Cala Pregonda


Mi amigo Patxi describió la Cala Pregonda de forma magnífica: «Aguas de paleta cromática dudosa sometidas al capricho del Lorenzo mas próximo al golfo de León… a caballo entre el aguamarina y azul turquesa… muy necesario por no decir imprescindible al acceso por la Binimel.lá… a la izquierda te saludan sus patos residentes en la pequeña marjal… a continuación entre praderas de Pistacea lentiscus e hinojos de mar llega ese camino de rodeno, de esquistos rojizos que te trasladan a un paseo por Marte… rumbo al Pregondò al que se accede tras una duna caprichosa, desde allí se avista el illot de sa Pregonda, nuevo ascenso, tanca menorquina y la Pregonda provoca el estallido de tu retina… arena granulosa anaranjada y viento de Tramuntana en tu rostro… no tiene precio… Hay que alcanzar a nado y desde la orilla el illot caprichoso, los bancos de peces te rodean y la holoturias o pepinos de mar te brindan un ingrediente más a la ensalada que es tu vida…»

Cala Pregonda debe ser la playa virgen más famosa de la isla.

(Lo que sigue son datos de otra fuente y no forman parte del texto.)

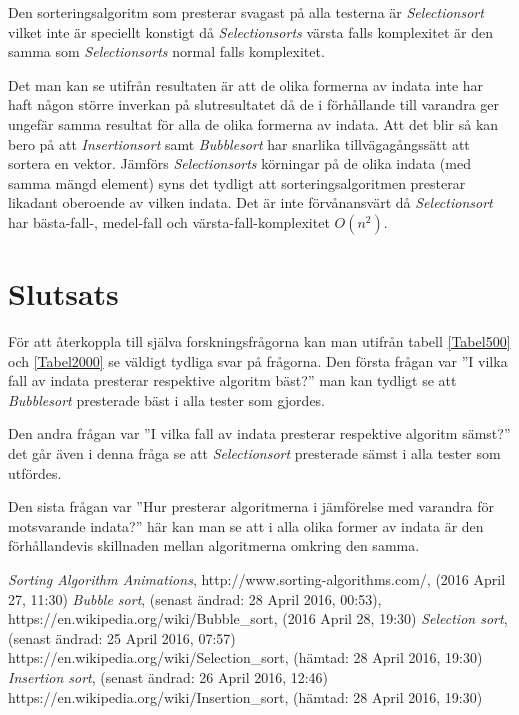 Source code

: \documentclass[a4paper]{article}
\begin{document}
Den sorteringsalgoritm som presterar svagast på alla testerna är \emph{Selectionsort} vilket inte är speciellt konstigt då \emph{Selectionsorts} värsta falls komplexitet är den samma som \emph{Selectionsorts} normal falls komplexitet. 

Det man kan se utifrån resultaten är att de olika formerna av indata inte har haft någon större inverkan på slutresultatet då de i förhållande till varandra ger ungefär samma resultat för alla de olika formerna av indata. Att det blir så kan bero på att \emph{Insertionsort} samt \emph{Bubblesort} har snarlika tillvägagångssätt att sortera en vektor. Jämförs \emph{Selectionsorts} körningar på de olika indata (med samma mängd element) syns det tydligt att sorteringsalgoritmen presterar likadant oberoende av vilken indata. Det är inte förvånansvärt då \emph{Selectionsort} har bästa-fall-, medel-fall och värsta-fall-komplexitet $O(n^2)$.   

\section{Slutsats}
För att återkoppla till själva forskningsfrågorna kan man utifrån tabell \ref{Tabel500} och \ref{Tabel2000} se väldigt tydliga svar på frågorna. Den första frågan var ''I vilka fall av indata presterar respektive algoritm bäst?'' man kan tydligt se att \emph{Bubblesort} presterade bäst i alla tester som gjordes.

Den andra frågan var ''I vilka fall av indata presterar respektive algoritm sämst?'' det går även i denna fråga se att \emph{Selectionsort} presterade sämst i alla tester som utfördes.

Den sista frågan var ''Hur presterar algoritmerna i jämförelse med varandra för motsvarande indata?'' här kan man se att i alla olika former av indata är den förhållandevis skillnaden mellan algoritmerna omkring den samma.

\begin{thebibliography}{99}
	 \emph{Sorting Algorithm Animations}, http://www.sorting-algorithms.com/, (2016 April 27, 11:30)
	 \emph{Bubble sort}, (senast ändrad: 28 April 2016, 00:53), https://en.wikipedia.org/wiki/Bubble\_sort, (2016 April 28, 19:30)
	 \emph{Selection sort}, (senast ändrad: 25 April 2016, 07:57) https://en.wikipedia.org/wiki/Selection\_sort, (hämtad: 28 April 2016, 19:30)
	 \emph{Insertion sort}, (senast ändrad: 26 April 2016, 12:46) https://en.wikipedia.org/wiki/Insertion\_sort, (hämtad: 28 April 2016, 19:30)
\end{thebibliography}
\end{document}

En el extremo final de la misma hay construidos varios chalés privados, pero ello no quita valor alguno al conjunto natural paisajístico.

Llegar desde la playa de la Binimela te va a costar más de los veinte minutos que dicen las guías, pero bien vale la pena el esfuerzo, te lo aseguro. La combinación de colores con rocas negras, arenas doradas, el verde de la vegetación y las aguas con todos los azules que puedas imaginar, junto con los peñascos erosionados que protegen la cala del oleaje hacen de este sitio un lugar imprescindible que no se puede dejar de visitar y disfrutar.

No estarás solo. El paisaje es demasiado bello y muchísima gente llega hasta aquí, pero seguro que encuentras un rincón perfecto para pasar el día. No hay que olvidar protección para el sol y también para los pies pues una gran parte de la zona es de fondo rocoso lleno de vida como erizos, aunque siempre se puede bañar uno en la zona arenosa. Por supuesto, agua y comida, pues aquí, afortunadamente, no hay restaurantes.